◆ **Work instruction**: Pick each line containing the word "console" out of the data below.

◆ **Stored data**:
════════════════

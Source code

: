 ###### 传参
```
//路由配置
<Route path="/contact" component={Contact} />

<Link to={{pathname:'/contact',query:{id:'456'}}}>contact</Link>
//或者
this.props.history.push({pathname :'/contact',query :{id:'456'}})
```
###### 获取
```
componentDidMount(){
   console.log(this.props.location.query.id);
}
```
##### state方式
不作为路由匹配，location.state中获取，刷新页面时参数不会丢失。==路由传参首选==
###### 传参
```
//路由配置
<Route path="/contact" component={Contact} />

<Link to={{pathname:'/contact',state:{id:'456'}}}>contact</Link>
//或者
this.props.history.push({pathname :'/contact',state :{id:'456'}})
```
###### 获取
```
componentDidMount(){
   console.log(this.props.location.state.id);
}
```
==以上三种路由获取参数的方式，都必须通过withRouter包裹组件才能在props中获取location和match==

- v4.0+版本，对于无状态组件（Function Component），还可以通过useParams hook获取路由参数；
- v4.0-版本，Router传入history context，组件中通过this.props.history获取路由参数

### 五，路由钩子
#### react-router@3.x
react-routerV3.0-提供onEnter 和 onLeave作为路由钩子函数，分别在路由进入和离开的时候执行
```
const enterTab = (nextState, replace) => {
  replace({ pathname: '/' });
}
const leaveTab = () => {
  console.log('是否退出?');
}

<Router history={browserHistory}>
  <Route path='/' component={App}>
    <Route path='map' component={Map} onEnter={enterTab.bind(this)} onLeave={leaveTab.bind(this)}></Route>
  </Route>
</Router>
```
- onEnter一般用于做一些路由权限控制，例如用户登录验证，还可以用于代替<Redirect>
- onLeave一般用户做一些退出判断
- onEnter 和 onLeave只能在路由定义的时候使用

════════════════

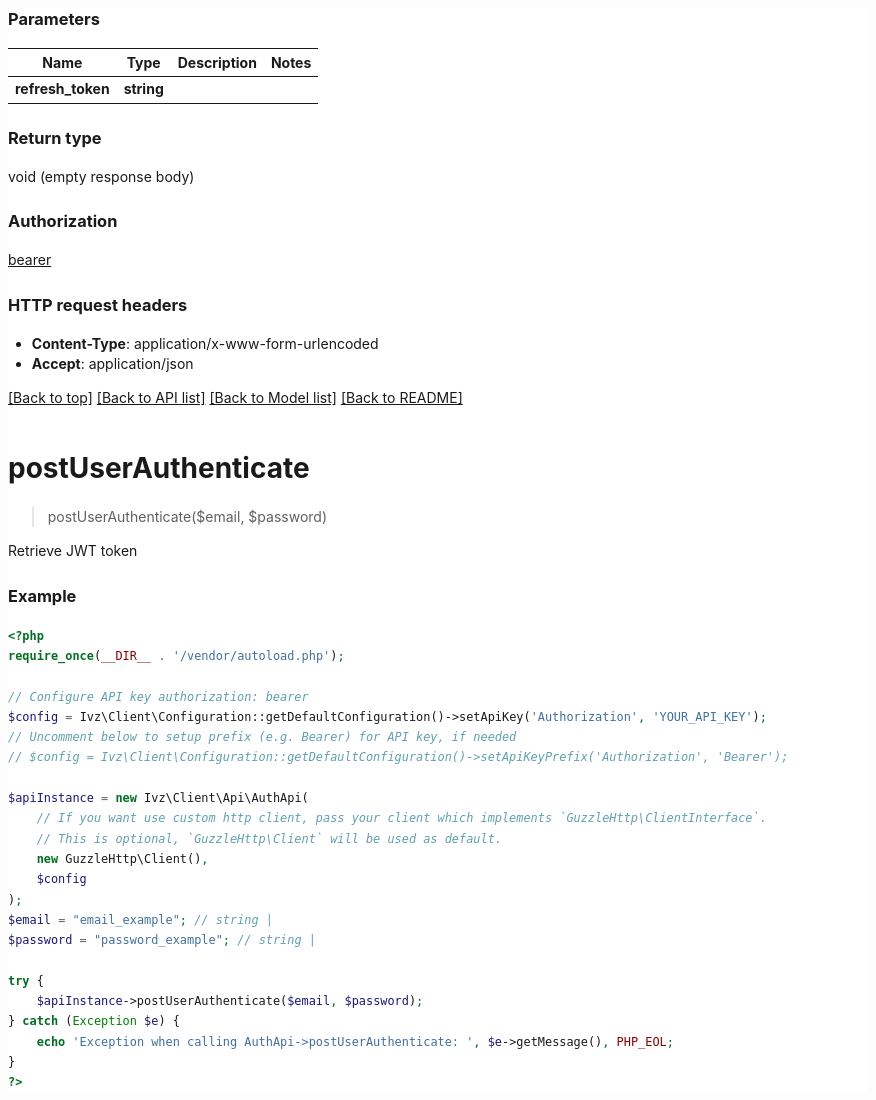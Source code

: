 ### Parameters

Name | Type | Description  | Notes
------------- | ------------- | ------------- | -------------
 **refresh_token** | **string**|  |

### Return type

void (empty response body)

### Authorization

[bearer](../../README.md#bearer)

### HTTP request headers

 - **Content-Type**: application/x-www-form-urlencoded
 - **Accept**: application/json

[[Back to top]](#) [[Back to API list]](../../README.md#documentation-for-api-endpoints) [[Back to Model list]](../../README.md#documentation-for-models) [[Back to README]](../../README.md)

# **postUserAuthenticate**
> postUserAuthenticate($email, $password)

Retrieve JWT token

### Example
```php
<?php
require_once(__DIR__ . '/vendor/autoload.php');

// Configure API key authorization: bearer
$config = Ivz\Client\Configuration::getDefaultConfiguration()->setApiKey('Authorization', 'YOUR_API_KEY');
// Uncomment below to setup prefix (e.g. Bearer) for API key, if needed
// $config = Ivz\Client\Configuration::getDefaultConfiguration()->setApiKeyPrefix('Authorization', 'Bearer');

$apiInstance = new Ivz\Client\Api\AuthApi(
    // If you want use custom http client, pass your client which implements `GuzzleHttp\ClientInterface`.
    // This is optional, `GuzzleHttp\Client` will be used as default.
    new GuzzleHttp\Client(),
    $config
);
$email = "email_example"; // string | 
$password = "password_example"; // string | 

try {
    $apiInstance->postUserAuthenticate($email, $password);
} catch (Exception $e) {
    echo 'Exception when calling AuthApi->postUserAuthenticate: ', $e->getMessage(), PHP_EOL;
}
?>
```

════════════════

◆ **Answer for this exercise**:
   console.log(this.props.location.query.id);
   console.log(this.props.location.state.id);
  console.log('是否退出?');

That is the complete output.